The Institute for Policies Studies is a Washington , D.C. populist think tank, just published their 16th annual “Executive Excess” report. The above quote, from lead author Sarah Anderson, is kind of the snap shot headline that says it all. But looking at the polarized nation we are becoming, the actual numbers are indeed frightening – how we reward our senior executives absolutely defines American values in the eyes of the world.
Try these snippets from the report summary
(http://www.ips-dc.org/reports/executive_excess_2009):
Ten of the top 20 financial bailout firms have revealed the details of stock options pocketed in early 2009. Based on rising stock prices, the top five executives at each of these banks have enjoyed a combined increase in the value of their stock options of nearly $90 million.
From 2006 through 2008, the top five executives at the 20 banks that have accepted the most federal bailout dollars since the meltdown averaged $32 million each in personal compensation. One hundred average U.S. workers would have to labor over 1,000 years to make as much as these 100 executives made in three.
Since January 1, 2008, the top 20 financial industry recipients of bailout aid have together laid off more than 160,000 employees. In 2008, the 20 CEOs at these firms each averaged $13.8 million, for a collective total of over a quarter-billion dollars in compensation.

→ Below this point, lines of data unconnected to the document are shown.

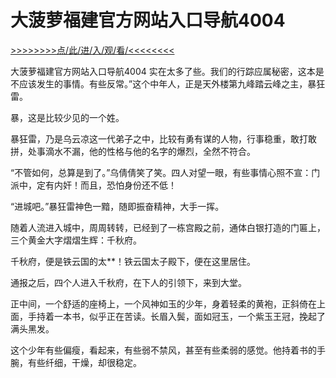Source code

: # 大菠萝福建官方网站入口导航4004

<a href="https://8h9e.vip/">>>>>>>>>点/此/进/入/观/看/<<<<<<<<</a>

大菠萝福建官方网站入口导航4004
实在太多了些。我们的行踪应属秘密，这本是不应该发生的事情。有些反常。”这个中年人，正是天外楼第九峰踏云峰之主，暴狂雷。

暴，这是比较少见的一个姓。

暴狂雷，乃是乌云凉这一代弟子之中，比较有勇有谋的人物，行事稳重，敢打敢拼，处事滴水不漏，他的性格与他的名字的爆烈，全然不符合。

“不管如何，总算是到了。”乌倩倩笑了笑。四人对望一眼，有些事情心照不宣：门派中，定有内奸！而且，恐怕身份还不低！

“进城吧。”暴狂雷神色一黯，随即振奋精神，大手一挥。

随着人流进入城中，周周转转，已经到了一栋宫殿之前，通体白银打造的门匾上，三个黄金大字熠熠生辉：千秋府。

千秋府，便是铁云国的太**！铁云国太子殿下，便在这里居住。

通报之后，四个人进入千秋府，在下人的引领下，来到大堂。

正中间，一个舒适的座椅上，一个风神如玉的少年，身着轻柔的黄袍，正斜倚在上面，手持着一本书，似乎正在苦读。长眉入鬓，面如冠玉，一个紫玉王冠，挽起了满头黑发。

这个少年有些偏瘦，看起来，有些弱不禁风，甚至有些柔弱的感觉。他持着书的手腕，有些纤细，干燥，却很稳定。
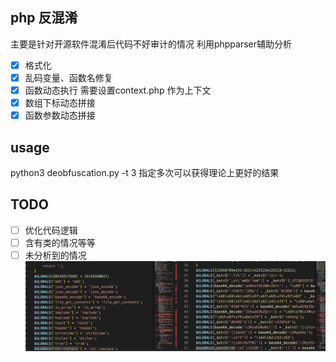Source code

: ## php 反混淆
主要是针对开源软件混淆后代码不好审计的情况 利用phpparser辅助分析

- [x] 格式化
- [x] 乱码变量、函数名修复
- [x] 函数动态执行 需要设置context.php 作为上下文
- [x] 数组下标动态拼接
- [x] 函数参数动态拼接 

## usage 
python3 deobfuscation.py -t 3
指定多次可以获得理论上更好的结果


## TODO
- [ ] 优化代码逻辑
- [ ] 含有类的情况等等
- [ ] 未分析到的情况
![image](https://github.com/godspeedcurry/php-deobfuscation/blob/master/images/img1.png)                                                               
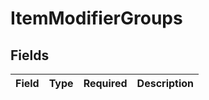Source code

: # ItemModifierGroups


## Fields

| Field       | Type        | Required    | Description |
| ----------- | ----------- | ----------- | ----------- |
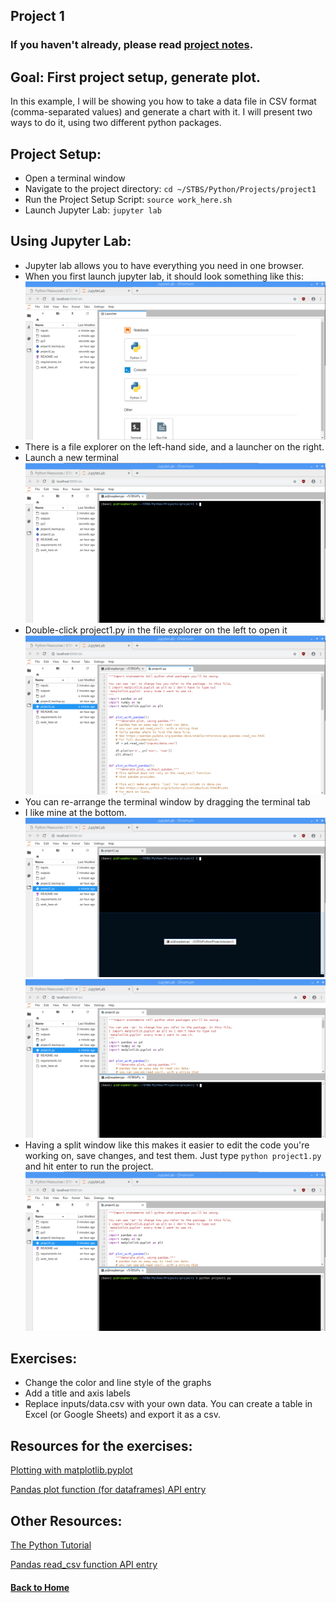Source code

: ## Project 1

### If you haven't already, please read [project notes](../README.md).

## Goal: First project setup, generate plot.

In this example, I will be showing you how to take a data file in CSV format (comma-separated values) and generate a chart with it. I will present two ways to do it, using two different python packages.

## Project Setup:

- Open a terminal window
- Navigate to the project directory: `cd ~/STBS/Python/Projects/project1`
- Run the Project Setup Script: `source work_here.sh`
- Launch Jupyter Lab: `jupyter lab`

## Using Jupyter Lab:

- Jupyter lab allows you to have everything you need in one browser.
- When you first launch jupyter lab, it should look something like this: ![jupyterlab start](../Pictures/jupyterlab_start.png)
- There is a file explorer on the left-hand side, and a launcher on the right.
- Launch a new terminal ![jupyterlab launcher](../Pictures/jupyterlab_terminal.png)
- Double-click project1.py in the file explorer on the left to open it ![open_project](../Pictures/jupyterlab_open_project1.py.png)
- You can re-arrange the terminal window by dragging the terminal tab
- I like mine at the bottom. ![jupyterlab_drag_tab](../Pictures/jupyterlab_drag_tab.png) ![jupyterlab_splitscreen](../Pictures/jupyterlab_splitscreen.png)
- Having a split window like this makes it easier to edit the code you're working on, save changes, and test them. Just type `python project1.py` and hit enter to run the project. ![jupyterlab_run_project](../Pictures/jupyterlab_run_project.png)

## Exercises:

- Change the color and line style of the graphs
- Add a title and axis labels
- Replace inputs/data.csv with your own data. You can create a table in Excel (or Google Sheets) and export it as a csv.

## Resources for the exercises:

[Plotting with matplotlib.pyplot](https://matplotlib.org/3.1.0/tutorials/introductory/pyplot.html)

[Pandas plot function (for dataframes) API entry](https://pandas.pydata.org/pandas-docs/stable/reference/api/pandas.DataFrame.plot.html?highlight=plot#pandas.DataFrame.plot)

## Other Resources:

[The Python Tutorial](https://docs.python.org/3/tutorial/index.html)

[Pandas read_csv function API entry](https://pandas.pydata.org/pandas-docs/stable/reference/api/pandas.read_csv.html)

#### [Back to Home](https://skiptheboringstuff.com)
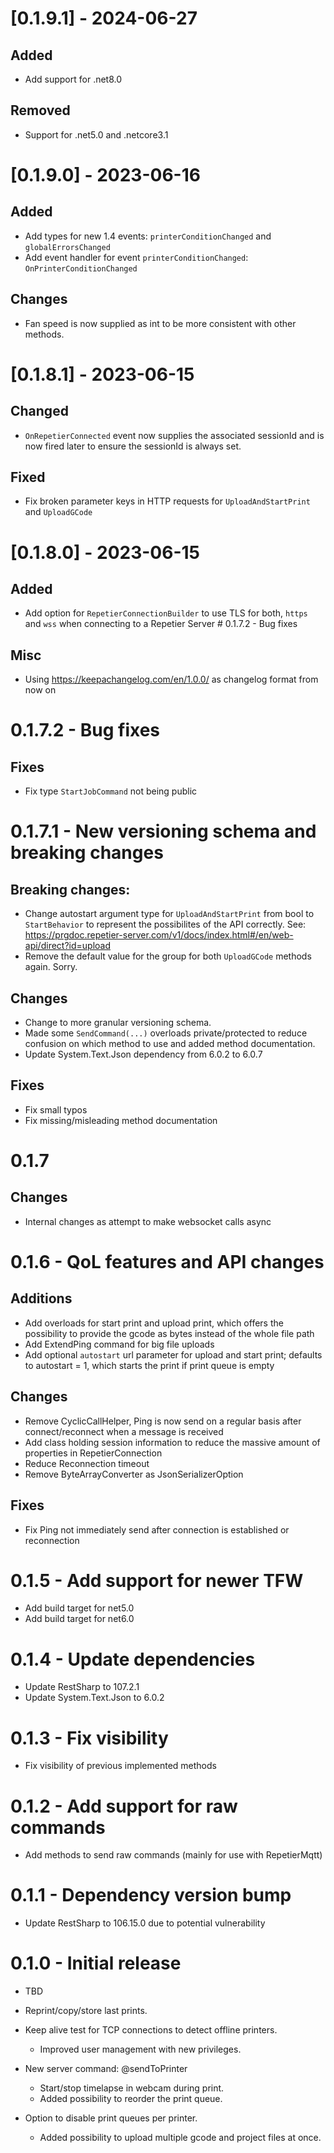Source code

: # [0.1.9.1] - 2024-06-27
## Added
* Add support for .net8.0
## Removed
* Support for .net5.0 and .netcore3.1
# [0.1.9.0] - 2023-06-16
## Added
* Add types for new 1.4 events: `printerConditionChanged` and `globalErrorsChanged`
* Add event handler for event `printerConditionChanged`: `OnPrinterConditionChanged`
## Changes
* Fan speed is now supplied as int to be more consistent with other methods.
# [0.1.8.1] - 2023-06-15
## Changed
* `OnRepetierConnected` event now supplies the associated sessionId and is now fired later to ensure the sessionId is always set.
## Fixed
* Fix broken parameter keys in HTTP requests for `UploadAndStartPrint` and `UploadGCode`
# [0.1.8.0] - 2023-06-15
## Added
* Add option for `RepetierConnectionBuilder` to use TLS for both, `https` and `wss` when connecting to a Repetier Server # 0.1.7.2 - Bug fixes
## Misc
* Using https://keepachangelog.com/en/1.0.0/ as changelog format from now on
 # 0.1.7.2 - Bug fixes
## Fixes
  * Fix type `StartJobCommand` not being public
# 0.1.7.1 - New versioning schema and breaking changes
## Breaking changes: 
  * Change autostart argument type for `UploadAndStartPrint` from bool to `StartBehavior` to represent the possibilites of the API correctly. See: https://prgdoc.repetier-server.com/v1/docs/index.html#/en/web-api/direct?id=upload
  * Remove the default value for the group for both `UploadGCode` methods again. Sorry.
## Changes 
  * Change to more granular versioning schema.
  * Made some `SendCommand(...)` overloads private/protected to reduce confusion on which method to use and added method documentation.
  * Update System.Text.Json dependency from 6.0.2 to 6.0.7
## Fixes 
  * Fix small typos
  * Fix missing/misleading method documentation
# 0.1.7
## Changes
  * Internal changes as attempt to make websocket calls async
# 0.1.6 - QoL features and API changes
## Additions
  * Add overloads for start print and upload print, which offers the possibility to provide the gcode as bytes instead of the whole file path
  * Add ExtendPing command for big file uploads
  * Add optional `autostart` url parameter for upload and start print; defaults to autostart = 1, which starts the print if print queue is empty
## Changes
  * Remove CyclicCallHelper, Ping is now send on a regular basis after connect/reconnect when a message is received
  * Add class holding session information to reduce the massive amount of properties in RepetierConnection
  * Reduce Reconnection timeout
  * Remove ByteArrayConverter as JsonSerializerOption
## Fixes 
  * Fix Ping not immediately send after connection is established or reconnection
# 0.1.5 - Add support for newer TFW
  * Add build target for net5.0
  * Add build target for net6.0
# 0.1.4 - Update dependencies 
  * Update RestSharp to 107.2.1
  * Update System.Text.Json to 6.0.2
# 0.1.3 - Fix visibility
  * Fix visibility of previous implemented methods
# 0.1.2 - Add support for raw commands
  * Add methods to send raw commands (mainly for use with RepetierMqtt)
# 0.1.1 - Dependency version bump
  * Update RestSharp to 106.15.0 due to potential vulnerability
# 0.1.0 - Initial release
  * TBD


   * Reprint/copy/store last prints.
* Keep alive test for TCP connections to detect offline printers.
  * Improved user management with new privileges.
* New server command: @sendToPrinter
  * Start/stop timelapse in webcam during print.
  * Added possibility to reorder the print queue.
* Option to disable print queues per printer.
  * Added possibility to upload multiple gcode and project files at once.
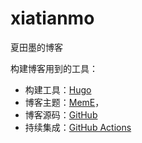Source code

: # xiatianmo

夏田墨的博客

构建博客用到的工具：

- 构建工具：[Hugo](https://gohugo.io/)
- 博客主题：[MemE](https://github.com/reuixiy/hugo-theme-meme)，
- 博客源码：[GitHub](https://github.com/javioustlj/xiatianmo)
- 持续集成：[GitHub Actions](https://github.com/yixiuer/yixiuer.me/actions) 
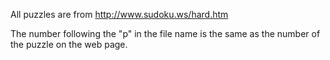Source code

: All puzzles are from http://www.sudoku.ws/hard.htm

The number following the "p" in the file name is the same as the number of
the puzzle on the web page.
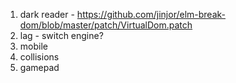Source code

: 1. dark reader - https://github.com/jinjor/elm-break-dom/blob/master/patch/VirtualDom.patch
2. lag - switch engine?
3. mobile
4. collisions
5. gamepad

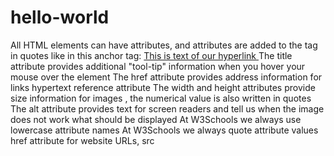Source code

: # hello-world

All HTML elements can have attributes, and attributes are added to the tag in quotes like in this anchor tag: <a href = "google.img"> This is text of our hyperlink </a>
The title attribute provides additional "tool-tip" information when you hover your mouse over the element
The href attribute provides address information for links hypertext reference attribute
The width and height attributes provide size information for images , the numerical value is also written in quotes
The alt attribute provides text for screen readers  and tell us when the image does not work what should be displayed
At W3Schools we always use lowercase attribute names
At W3Schools we always quote attribute values
href attribute for website URLs, src 
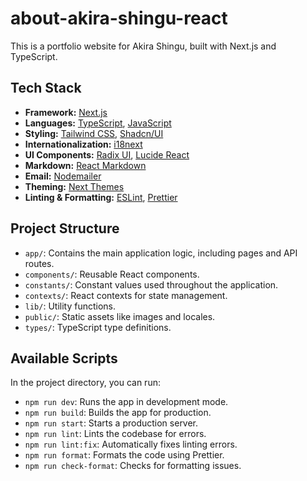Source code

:
# about-akira-shingu-react

This is a portfolio website for Akira Shingu, built with Next.js and TypeScript.

## Tech Stack

- **Framework:** [Next.js](https://nextjs.org/)
- **Languages:** [TypeScript](https://www.typescriptlang.org/), [JavaScript](https://developer.mozilla.org/en-US/docs/Web/JavaScript)
- **Styling:** [Tailwind CSS](https://tailwindcss.com/), [Shadcn/UI](https://ui.shadcn.com/)
- **Internationalization:** [i18next](https://www.i18next.com/)
- **UI Components:** [Radix UI](https://www.radix-ui.com/), [Lucide React](https://lucide.dev/)
- **Markdown:** [React Markdown](https://github.com/remarkjs/react-markdown)
- **Email:** [Nodemailer](https://nodemailer.com/)
- **Theming:** [Next Themes](https://github.com/pacocoursey/next-themes)
- **Linting & Formatting:** [ESLint](https://eslint.org/), [Prettier](https://prettier.io/)

## Project Structure

- `app/`: Contains the main application logic, including pages and API routes.
- `components/`: Reusable React components.
- `constants/`: Constant values used throughout the application.
- `contexts/`: React contexts for state management.
- `lib/`: Utility functions.
- `public/`: Static assets like images and locales.
- `types/`: TypeScript type definitions.

## Available Scripts

In the project directory, you can run:

- `npm run dev`: Runs the app in development mode.
- `npm run build`: Builds the app for production.
- `npm run start`: Starts a production server.
- `npm run lint`: Lints the codebase for errors.
- `npm run lint:fix`: Automatically fixes linting errors.
- `npm run format`: Formats the code using Prettier.
- `npm run check-format`: Checks for formatting issues.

These 20 CEOs averaged 85 times more pay than the regulators who direct the Securities and Exchange Commission and the Federal Deposit Insurance Corporation. These two agencies, many analysts agree, have largely lacked the experienced and committed staff they need to protect average Americans from financial industry recklessness.
Made you feel really good about this financial meltdown, didn’t I?
I’m Peter Dekom, and my head is shaking too.